La izquierda afronta la campaña a las elecciones andaluzas del 17 de mayo convencida de que la sanidad es su gran baza para evitar el desastre que anticipan las encuestas. A nueve días del arranque oficial de la campaña, los candidatos del PSOE y de los partidos de Sumar (Adelante Andalucía) evidencian con sus actos y declaraciones que éste es su as en la manga para intentar crecer y debilitar electoralmente a Juanma Moreno (PP), que aspira a revalidar su mayoría absoluta. En el entorno de la número dos socialista, María Jesús Montero, no hay dudas: la sanidad es “el punto fuerte” de su campaña.
El lunes, la propia Montero lo evidenció en una de sus respuestas ante la comisión de investigación del Senado que indaga sobre las supuestas irregularidades en la SEPI, en la que el PP forzó su comparecencia: “Soy la candidata del PSOE en Andalucía y estoy aquí para que no pueda hablar del cáncer de mama, de la mala gestión de la sanidad en Andalucía ni de las elecciones en Andalucía”. “Es evidente el calendario electoral, estoy aquí para que ustedes eviten que hablen del cáncer de mama y del mal funcionamiento de la sanidad en Andalucía”, incidió la exvicepresidenta primera, exministra de Hacienda y candidata socialista al 17-M.

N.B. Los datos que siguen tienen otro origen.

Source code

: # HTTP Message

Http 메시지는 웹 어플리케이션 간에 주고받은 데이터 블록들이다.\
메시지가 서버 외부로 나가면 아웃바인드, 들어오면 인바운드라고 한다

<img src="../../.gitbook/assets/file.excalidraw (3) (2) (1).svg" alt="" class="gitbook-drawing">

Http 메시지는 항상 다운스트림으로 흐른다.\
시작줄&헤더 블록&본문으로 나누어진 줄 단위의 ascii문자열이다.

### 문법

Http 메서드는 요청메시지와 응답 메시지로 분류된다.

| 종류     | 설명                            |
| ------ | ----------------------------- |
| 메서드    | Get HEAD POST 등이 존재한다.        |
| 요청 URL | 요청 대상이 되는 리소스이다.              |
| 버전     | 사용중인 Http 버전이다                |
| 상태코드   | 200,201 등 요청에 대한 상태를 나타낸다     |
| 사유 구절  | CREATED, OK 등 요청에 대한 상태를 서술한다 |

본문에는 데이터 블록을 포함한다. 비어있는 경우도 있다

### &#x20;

Casi en paralelo, el presidente del Gobierno, Pedro Sánchez, anunciaba una inversión de 30 millones de euros adicionales en equipos de digitalización de anatomía patológica. Herramientas para “mejorar cómo se detecta la enfermedad y se decide la mejor terapia para cada paciente”, según sus palabras. Sánchez, que clausuró un acto por el 40 aniversario de la Ley General de Sanidad, deslizó que las comunidades autónomas -que ostentan las competencias en esta materia- no han utilizado debidamente los recursos económicos transferidos por el Ejecutivo en esta materia.

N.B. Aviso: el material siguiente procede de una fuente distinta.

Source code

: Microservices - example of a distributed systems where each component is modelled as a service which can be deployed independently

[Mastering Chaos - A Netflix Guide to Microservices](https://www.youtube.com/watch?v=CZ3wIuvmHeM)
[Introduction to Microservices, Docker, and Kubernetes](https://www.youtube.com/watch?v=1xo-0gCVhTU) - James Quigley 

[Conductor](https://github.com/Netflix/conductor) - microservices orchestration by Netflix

“Desde 2018 el Gobierno de España ha aumentado la inversión en sanidad en un 30% y ha transferido 300.000 millones de euros más que la administración previa, para que [las comunidades autónomas] se dediquen a reformar el Estado del bienestar”. “A la vista de que la sanidad es una de las principales preocupaciones de los ciudadanos, ¿dónde han ido esos recursos adicionales? ¿Cómo es posible que habiendo transferido 300.000 millones de euros más, la sanidad sea una de las principales preocupaciones de los españoles?”, cuestionó, a algo más de una semana del pistoletazo de salida de la campaña.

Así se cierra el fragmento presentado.